Add methods on TransferManager which transfer to/from device memory specified by ShapedBuffer rather than DeviceMemoryBase. This is part of a broader replacement of DeviceMemoryBase->ShapedBuffer in several XLA interfaces. With this change TransferManager no longer has to allocate memory to transfer tuples to the device. The existing methods using DeviceMemoryBase will be removed in a followup cl.

Various related changes: * Make the transfer_manager_test an xla_test so that it runs on all the platforms. * Make several of the TransferManager methods protected. * Change ScopedShapedBuffer::Allocate to only allocate device memory buffers, and not fill in the tuple index table. The index table is filled in by the transfer manager. This is a cleaner separation of concerns. PiperOrigin-RevId: 176015628
author: Mark Heffernan <meheff@google.com> 2017-11-16 14:03:51 -0800
committer: TensorFlower Gardener <gardener@tensorflow.org> 2017-11-16 14:09:31 -0800
commit: 22d948d2739ecaadfb4091302f2050ba9cf0d0c1 (patch)
tree: e1d1568d8456b39c944e10dfd6d6c7da056c6821 /tensorflow/compiler/xla/service/shaped_buffer.cc
parent: e2a60582bf28fa29c871736d10edad06e660776d (diff)

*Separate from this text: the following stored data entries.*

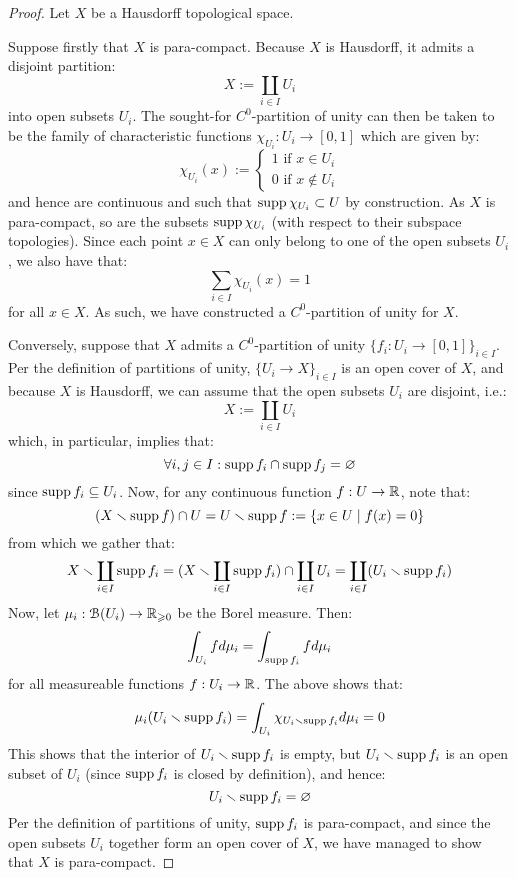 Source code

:             \begin{proof}
                Let $X$ be a Hausdorff topological space.
            
                Suppose firstly that $X$ is para-compact. Because $X$ is Hausdorff, it admits a disjoint partition:
                    $$X := \coprod_{i \in I} U_i$$
                into open subsets $U_i$. The sought-for $C^0$-partition of unity can then be taken to be the family of characteristic functions $\chi_{U_i}: U_i \to [0, 1]$ which are given by:
                    $$
                        \chi_{U_i}(x) :=
                        \begin{cases}
                            \text{$1$ if $x \in U_i$}
                            \\
                            \text{$0$ if $x \not \in U_i$}
                        \end{cases}
                    $$
                and hence are continuous and such that $\operatorname{supp} \chi_{U_i} \subset U$ by construction. As $X$ is para-compact, so are the subsets $\operatorname{supp} \chi_{U_i}$ (with respect to their subspace topologies). Since each point $x \in X$ can only belong to one of the open subsets $U_i$, we also have that:
                    $$\sum_{i \in I} \chi_{U_i}(x) = 1$$
                for all $x \in X$. As such, we have constructed a $C^0$-partition of unity for $X$.

                Conversely, suppose that $X$ admits a $C^0$-partition of unity $\{f_i: U_i \to [0, 1]\}_{i \in I}$. Per the definition of partitions of unity, $\{U_i \to X\}_{i \in I}$ is an open cover of $X$, and because $X$ is Hausdorff, we can assume that the open subsets $U_i$ are disjoint, i.e.:
                    $$X := \coprod_{i \in I} U_i$$
                which, in particular, implies that:
                    $$\forall i, j \in I: \operatorname{supp} f_i \cap \operatorname{supp} f_j = \varnothing$$
                since $\operatorname{supp} f_i \subseteq U_i$. Now, for any continuous function $f: U \to \mathbb{R}$, note that:
                    $$(X \smallsetminus \operatorname{supp} f) \cap U = U \smallsetminus \operatorname{supp} f := \{ x \in U \mid f(x) = 0 \}$$
                from which we gather that:
                    $$X \smallsetminus \coprod_{i \in I} \operatorname{supp} f_i = (X \smallsetminus \coprod_{i \in I} \operatorname{supp} f_i) \cap \coprod_{i \in I} U_i = \coprod_{i \in I} (U_i \smallsetminus \operatorname{supp} f_i)$$
                Now, let $\mu_i: \mathcal{B}(U_i) \to \mathbb{R}_{\geqslant 0}$ be the Borel measure. Then:
                    $$\int_{U_i} f d\mu_i = \int_{\operatorname{supp} f_i} f d\mu_i$$
                for all measureable functions $f: U_i \to \mathbb{R}$. The above shows that:
                    $$\mu_i(U_i \smallsetminus \operatorname{supp} f_i) = \int_{U_i} \chi_{U_i \smallsetminus \operatorname{supp} f_i} d\mu_i = 0$$
                This shows that the interior of $U_i \smallsetminus \operatorname{supp} f_i$ is empty, but $U_i \smallsetminus \operatorname{supp} f_i$ is an open subset of $U_i$ (since $\operatorname{supp} f_i$ is closed by definition), and hence:
                    $$U_i \smallsetminus \operatorname{supp} f_i = \varnothing$$
                Per the definition of partitions of unity, $\operatorname{supp} f_i$ is para-compact, and since the open subsets $U_i$ together form an open cover of $X$, we have managed to show that $X$ is para-compact.
            \end{proof}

1 files changed, 35 insertions, 44 deletions
diff --git a/tensorflow/compiler/xla/service/shaped_buffer.cc b/tensorflow/compiler/xla/service/shaped_buffer.cc
index a57ebf59e7..a7539a1a11 100644
--- a/tensorflow/compiler/xla/service/shaped_buffer.cc
+++ b/tensorflow/compiler/xla/service/shaped_buffer.cc
@@ -21,17 +21,19 @@ limitations under the License.
 
 #include "tensorflow/compiler/xla/layout_util.h"
 #include "tensorflow/compiler/xla/ptr_util.h"
-#include "tensorflow/compiler/xla/service/transfer_manager.h"
 #include "tensorflow/compiler/xla/shape_util.h"
 #include "tensorflow/compiler/xla/status_macros.h"
 #include "tensorflow/compiler/xla/types.h"
 #include "tensorflow/compiler/xla/util.h"
+#include "tensorflow/core/lib/strings/stringprintf.h"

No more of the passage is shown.